Essere padre, o madre, significa sperimentare una forma di innamoramento con la certezza esistenziale che sia perenne e pulito. È l’unica esperienza in cui sai, davvero, che daresti via la tua vita per un’altra più importante. Non te lo insegnano, lo senti, non è banale e tocca pensarci. Cosa ci è dato di più grande? Ecco un bisogno persistente e reciproco di coccole, tenerezze, innocenza e ironia, guizzi, progressi, cure e cautele. Ecco il terrore dell’apprensione. La privazione di tutto questo è un pensiero a cui ci si rende impermeabili.  È troppo e  da un papà e da una mamma rimbalza via, come ha fatto il corpicino di Peter Lenz nel suo incidente a margine. Sigla tv e gli stessi metri di asfalto ripuliti sono per  quelli del motomondiale, per la diretta. Per i più famosi, quelli che a margine non lo sono più, quelli che ci uniscono e ci dividono in fazioni a volte, ma su criteri abnormi e farlocchi.

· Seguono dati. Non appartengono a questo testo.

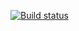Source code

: [![Build status](https://ci.appveyor.com/api/projects/status/46xgtqvajir2arex?svg=true)](https://ci.appveyor.com/project/inclem763/javahomeworkautotest2-2)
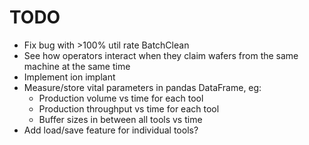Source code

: TODO
====

- Fix bug with >100% util rate BatchClean
- See how operators interact when they claim wafers from the same machine at the same time
- Implement ion implant
- Measure/store vital parameters in pandas DataFrame, eg:
  - Production volume vs time for each tool
  - Production throughput vs time for each tool
  - Buffer sizes in between all tools vs time
- Add load/save feature for individual tools?
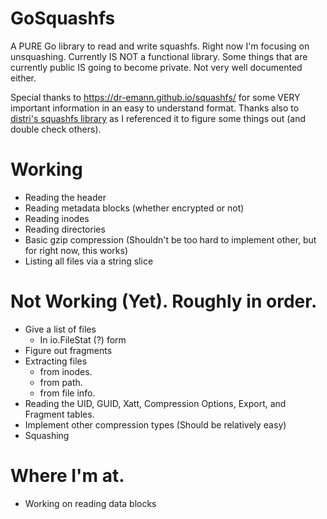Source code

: # GoSquashfs

A PURE Go library to read and write squashfs. Right now I'm focusing on unsquashing.
Currently IS NOT a functional library. Some things that are currently public IS going to become private. Not very well documented either.

Special thanks to https://dr-emann.github.io/squashfs/ for some VERY important information in an easy to understand format.
Thanks also to [distri's squashfs library](https://github.com/distr1/distri/tree/master/internal/squashfs) as I referenced it to figure some things out (and double check others).

# Working

* Reading the header
* Reading metadata blocks (whether encrypted or not)
* Reading inodes
* Reading directories
* Basic gzip compression (Shouldn't be too hard to implement other, but for right now, this works)
* Listing all files via a string slice

# Not Working (Yet). Roughly in order.

* Give a list of files
    * In io.FileStat (?) form
* Figure out fragments
* Extracting files
    * from inodes.
    * from path.
    * from file info.
* Reading the UID, GUID, Xatt, Compression Options, Export, and Fragment tables.
* Implement other compression types (Should be relatively easy)
* Squashing

# Where I'm at.

* Working on reading data blocks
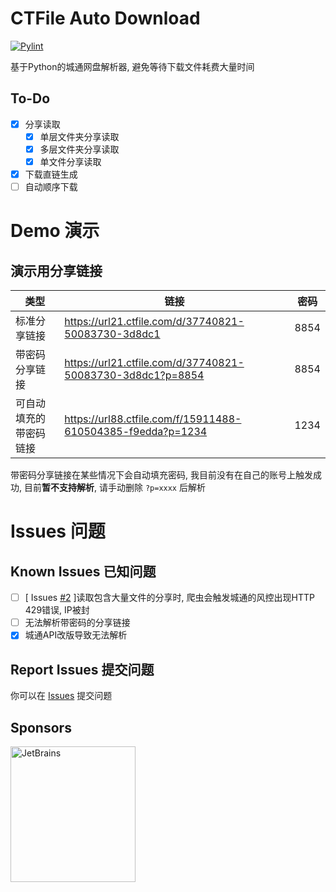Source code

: # CTFile Auto Download
[![Pylint](https://github.com/haarlemmer/CTFile-Auto-Download/actions/workflows/pylint.yml/badge.svg)](https://github.com/haarlemmer/CTFile-Auto-Download/actions/workflows/pylint.yml)

基于Python的城通网盘解析器, 避免等待下载文件耗费大量时间

## To-Do
- [X] 分享读取
    - [X] 单层文件夹分享读取
    - [X] 多层文件夹分享读取
    - [X] 单文件分享读取
- [X] 下载直链生成
- [ ] 自动顺序下载

# Demo 演示

## 演示用分享链接

|      类型     |                        链接                             | 密码 |
|---------------|--------------------------------------------------------|------|
|  标准分享链接  |  https://url21.ctfile.com/d/37740821-50083730-3d8dc1   | 8854 |
| 带密码分享链接 |https://url21.ctfile.com/d/37740821-50083730-3d8dc1?p=8854| 8854 |
|可自动填充的带密码链接|https://url88.ctfile.com/f/15911488-610504385-f9edda?p=1234|1234|
带密码分享链接在某些情况下会自动填充密码, 我目前没有在自己的账号上触发成功, 目前**暂不支持解析**, 请手动删除 `?p=xxxx` 后解析


# Issues 问题

## Known Issues 已知问题
- [ ] \[ Issues [#2](https://github.com/haarlemmer/CTFile-Auto-Download/issues/2) \]读取包含大量文件的分享时, 爬虫会触发城通的风控出现HTTP 429错误, IP被封
- [ ] 无法解析带密码的分享链接
- [X] 城通API改版导致无法解析

## Report Issues 提交问题
你可以在 [Issues](https://github.com/haarlemmer/CTFile-Auto-Download/issues) 提交问题

## Sponsors

[<img alt="JetBrains" height="216.8" src="https://github.com/haarlemmer/CTFile-Auto-Download/blob/master/sponsors/jetbrains.png?raw=true" width="200"/>](https://jb.gg/OpenSource)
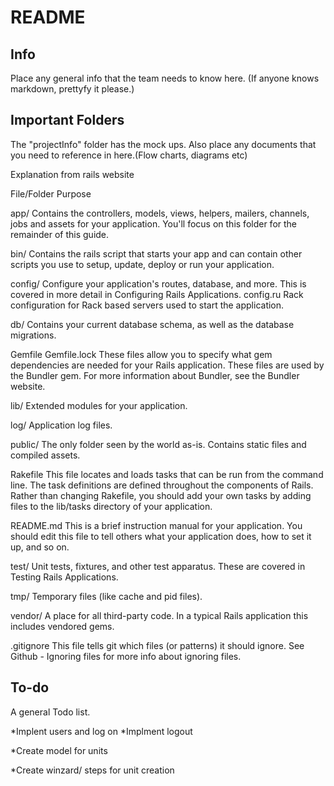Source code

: # README

## Info

Place any general info that the team needs to know here. (If anyone knows markdown, prettyfy it please.)

## Important Folders

The "projectInfo" folder has the mock ups. Also place any documents that you need to reference in here.(Flow charts, diagrams etc)


Explanation from rails website

File/Folder	Purpose

app/	Contains the controllers, models, views, helpers, mailers, channels, jobs and assets for your application. You'll focus on this folder for the remainder of this guide.

bin/	Contains the rails script that starts your app and can contain other scripts you use to setup, update, deploy or run your application.

config/	Configure your application's routes, database, and more. This is covered in more detail in Configuring Rails Applications.
config.ru	Rack configuration for Rack based servers used to start the application.

db/	Contains your current database schema, as well as the database migrations.

Gemfile
Gemfile.lock	These files allow you to specify what gem dependencies are needed for your Rails application. These files are used by the Bundler gem. For more information about Bundler, see the Bundler website.

lib/	Extended modules for your application.

log/	Application log files.

public/	The only folder seen by the world as-is. Contains static files and compiled assets.

Rakefile	This file locates and loads tasks that can be run from the command line. The task definitions are defined throughout the components of Rails. Rather than changing Rakefile, you should add your own tasks by adding files to the lib/tasks directory of your application.

README.md	This is a brief instruction manual for your application. You should edit this file to tell others what your application does, how to set it up, and so on.

test/	Unit tests, fixtures, and other test apparatus. These are covered in Testing Rails Applications.

tmp/	Temporary files (like cache and pid files).

vendor/	A place for all third-party code. In a typical Rails application this includes vendored gems.

.gitignore	This file tells git which files (or patterns) it should ignore. See Github - Ignoring files for more info about ignoring files.

## To-do

A general Todo list.

*Implent users and log on
*Implment logout

*Create model for units

*Create winzard/ steps for unit creation
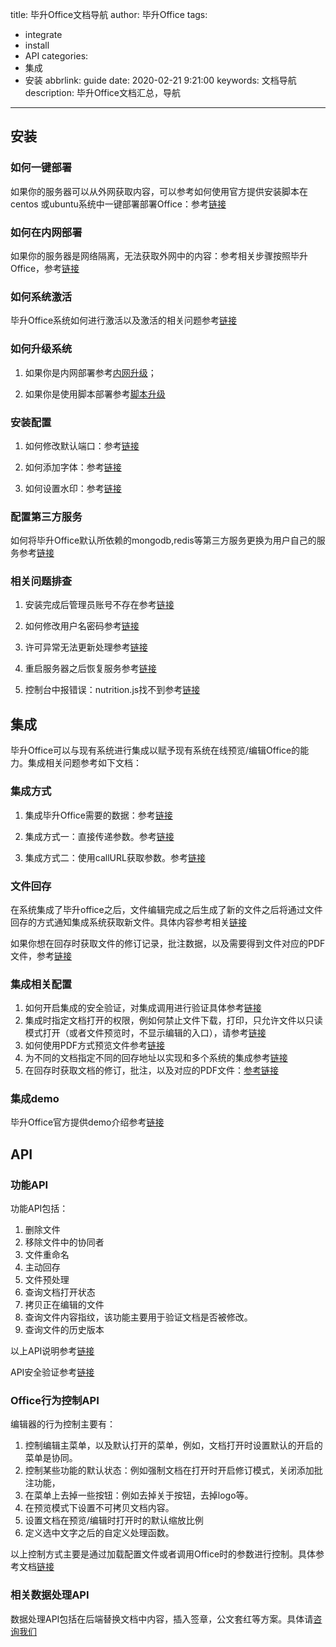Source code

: title: 毕升Office文档导航
author: 毕升Office
tags:
  - integrate
  - install
  - API
categories:
  - 集成
  - 安装
abbrlink: guide
date: 2020-02-21 9:21:00
keywords: 文档导航
description: 毕升Office文档汇总，导航
---


## 安装

### 如何一键部署

如果你的服务器可以从外网获取内容，可以参考如何使用官方提供安装脚本在centos 或ubuntu系统中一键部署部署Office：参考[链接](install-docker.html)

### 如何在内网部署

如果你的服务器是网络隔离，无法获取外网中的内容：参考相关步骤按照毕升Office，参考[链接](install-offline.html)

### 如何系统激活

毕升Office系统如何进行激活以及激活的相关问题参考[链接](install-active.html)

### 如何升级系统

1. 如果你是内网部署参考[内网升级](install-offline.html#%E7%A6%BB%E7%BA%BF%E5%8D%87%E7%BA%A7%E6%AF%95%E5%8D%87office)；

2. 如果你是使用脚本部署参考[脚本升级](install-problem.html#%E5%8D%87%E7%BA%A7%E7%B3%BB%E7%BB%9F)

### 安装配置

1. 如何修改默认端口：参考[链接](install-config.html#修改毕升office-nginx服务端口)

2. 如何添加字体：参考[链接](install-config.html#添加用户自定义字体)

3. 如何设置水印：参考[链接](install-config.html#毕升office水印)

### 配置第三方服务

如何将毕升Office默认所依赖的mongodb,redis等第三方服务更换为用户自己的服务参考[链接](install-service.html)

### 相关问题排查

1. 安装完成后管理员账号不存在参考[链接](install-problem.html#管理员登陆账号不存在)

2. 如何修改用户名密码参考[链接](install-problem.html#修改管理员密码)

3. 许可异常无法更新处理参考[链接](install-problem.html#许可过期之后无法重新激活)

4. 重启服务器之后恢复服务参考[链接](install-problem.html#重启系统以及系统恢复)

5. 控制台中报错误：nutrition.js找不到参考[链接](install-problem.html#无法访问到nutritionjs)

## 集成

毕升Office可以与现有系统进行集成以赋予现有系统在线预览/编辑Office的能力。集成相关问题参考如下文档：

### 集成方式

1. 集成毕升Office需要的数据：参考[链接](integrate.html#集成毕升office所需要的数据)

2. 集成方式一：直接传递参数。参考[链接](integrate.html#集成毕升office方法一直接传递数据)

3. 集成方式二：使用callURL获取参数。参考[链接](integrate.html#集成毕升office方法二使用callurl来传递数据)

### 文件回存

在系统集成了毕升office之后，文件编辑完成之后生成了新的文件之后将通过文件回存的方式通知集成系统获取新文件。具体内容参考相关[链接](integrate-savback.html)

如果你想在回存时获取文件的修订记录，批注数据，以及需要得到文件对应的PDF文件，参考[链接](integrate-savback.html#回存数据类型配置)

### 集成相关配置

1. 如何开启集成的安全验证，对集成调用进行验证具体参考[链接](integrate-config.html#毕升office请求签名)
2. 集成时指定文档打开的权限，例如何禁止文件下载，打印，只允许文件以只读模式打开（或者文件预览时，不显示编辑的入口），请参考[链接](integrate-config.html#文件打开的权限)
3. 如何使用PDF方式预览文件参考[链接](integrate-config.html#使用pdf方式预览文件)
4. 为不同的文档指定不同的回存地址以实现和多个系统的集成参考[链接](integrate-config.html#为每个文档指定回存的地址)
5. 在回存时获取文档的修订，批注，以及对应的PDF文件：[参考链接](integrate-savback.html#回存数据类型配置)

### 集成demo

毕升Office官方提供demo介绍参考[链接](integrate-demo.html)

## API

### 功能API

功能API包括：

1. 删除文件
2. 移除文件中的协同者
3. 文件重命名
4. 主动回存
5. 文件预处理
6. 查询文档打开状态
7. 拷贝正在编辑的文件
8. 查询文件内容指纹，该功能主要用于验证文档是否被修改。
9. 查询文件的历史版本

以上API说明参考[链接](integrate-rest-api.html)

API安全验证参考[链接](integrate-rest-api.html#api安全验证)

### Office行为控制API

编辑器的行为控制主要有：

1. 控制编辑主菜单，以及默认打开的菜单，例如，文档打开时设置默认的开启的菜单是协同。
2. 控制某些功能的默认状态：例如强制文档在打开时开启修订模式，关闭添加批注功能，
3. 在菜单上去掉一些按钮：例如去掉关于按钮，去掉logo等。
4. 在预览模式下设置不可拷贝文档内容。
5. 设置文档在预览/编辑时打开时的默认缩放比例
6. 定义选中文字之后的自定义处理函数。

以上控制方式主要是通过加载配置文件或者调用Office时的参数进行控制。具体参考文档[链接](integrate-ui-api.html)

### 相关数据处理API

数据处理API包括在后端替换文档中内容，插入签章，公文套红等方案。具体请[咨询我们](aboutus.html)









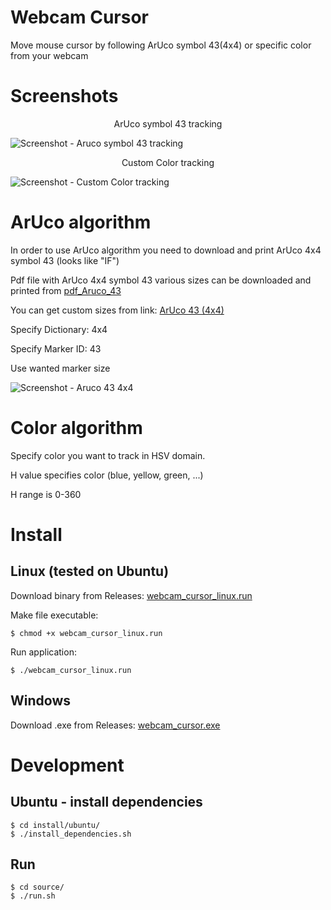 # Webcam Cursor
Move mouse cursor by following ArUco symbol 43(4x4) or specific color from your webcam

# Screenshots
<p align="center">
    ArUco symbol 43 tracking
</p>

![Screenshot - Aruco symbol 43 tracking][aruco_screenshot]

<p align="center">
    Custom Color tracking
</p>

![Screenshot - Custom Color tracking][color_screenshot]

# ArUco algorithm
In order to use ArUco algorithm you need to download and print ArUco 4x4 symbol 43 (looks like "IF")

Pdf file with ArUco 4x4 symbol 43 various sizes can be downloaded and printed from [pdf_Aruco_43](https://github.com/nexayq/webcam_cursor/blob/master/data/aruco_markers/aruco_43_4x4/aruco_all_dimensions.pdf)

You can get custom sizes from link: [ArUco 43 (4x4)](http://chev.me/arucogen/)

Specify Dictionary: 4x4

Specify Marker ID: 43

Use wanted marker size

![Screenshot - Aruco 43 4x4][aruco_symbol]

# Color algorithm
Specify color you want to track in HSV domain.

H value specifies color (blue, yellow, green, ...)

H range is 0-360


# Install

## Linux (tested on Ubuntu)
Download binary from Releases:  [webcam_cursor_linux.run](https://github.com/nexayq/webcam_cursor/releases/download/webcam_cursor_v1.0/webcam_cursor_linux.run)


Make file executable:

    $ chmod +x webcam_cursor_linux.run


Run application:

    $ ./webcam_cursor_linux.run


## Windows
Download .exe from Releases:  [webcam_cursor.exe](https://github.com/nexayq/webcam_cursor/releases/download/webcam_cursor_v1.0/webcam_cursor.exe)



# Development

## Ubuntu - install dependencies
    $ cd install/ubuntu/
    $ ./install_dependencies.sh


## Run
    $ cd source/
    $ ./run.sh

[aruco_screenshot]:       https://github.com/nexayq/webcam_cursor/blob/master/data/screenshots/aruco_screenshot.png
[color_screenshot]:       https://github.com/nexayq/webcam_cursor/blob/master/data/screenshots/color_screenshot.png

[aruco_symbol]:           https://github.com/nexayq/webcam_cursor/blob/master/source/aruco_43.png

Tredici anni sono troppo pochi per entrare in un posto così, così come Indy, in un sistema del genere,  perchè Peter se n’è andato in un soffio, ma papà e mamma Lenz restano e fa un freddo bestiale. Non riesco a non pensare al senso di colpa, all’egoismo di certi nostri desideri di genitori, al rischio che le nostre passioni diventino per forza le loro. Mi vergogno di sperare che il momento del motorino arrivi per i miei tre figli il più tardi possibile. O forse mai. Con che faccia potrò dire di no,  quando anche per me la strada entusiasmante dell’emancipazione è passata di lì?? Ma è un richiamo brutale la morte a margine di Peter Lenz. Un richiamo brutale alle responsabilità nostre e del motociclismo. Al pericolo subdolo, anche nella misura in cui lo allontaniamo da noi, che abita proprio lì, nel divertimento nostro e dei piloti.

Basta bambini sulle moto  da uomini, basta, per favore. Basta bambini indotti a pensare da grandi, a piegare da grandi. Che ci sia del buonsenso, etico e regolamentare. Che i regolamenti siano un aiuto, anche per noi, papà e mamme che non ci arrivano da soli. Che le moto siano minimoto quando i piloti sono miniuomini, che i campionati professionistici abbiano barriere per maggiorenni, perchè qui è tutto bello, ci si può realizzare magari, ci si spuntano pure dei bei contratti, si fanno e si fanno fare soldi,  ma non è  il tennis o il biliardo. Peter Lenz qui negli Usa stamattina era considerato un speranza e una promessa. Ora è un bambino morto, un tempo svanito di coccole, tenerezze, progressi, cure e cautele. Ora è un vuoto, un buco nel cuore gelido e  senza senso.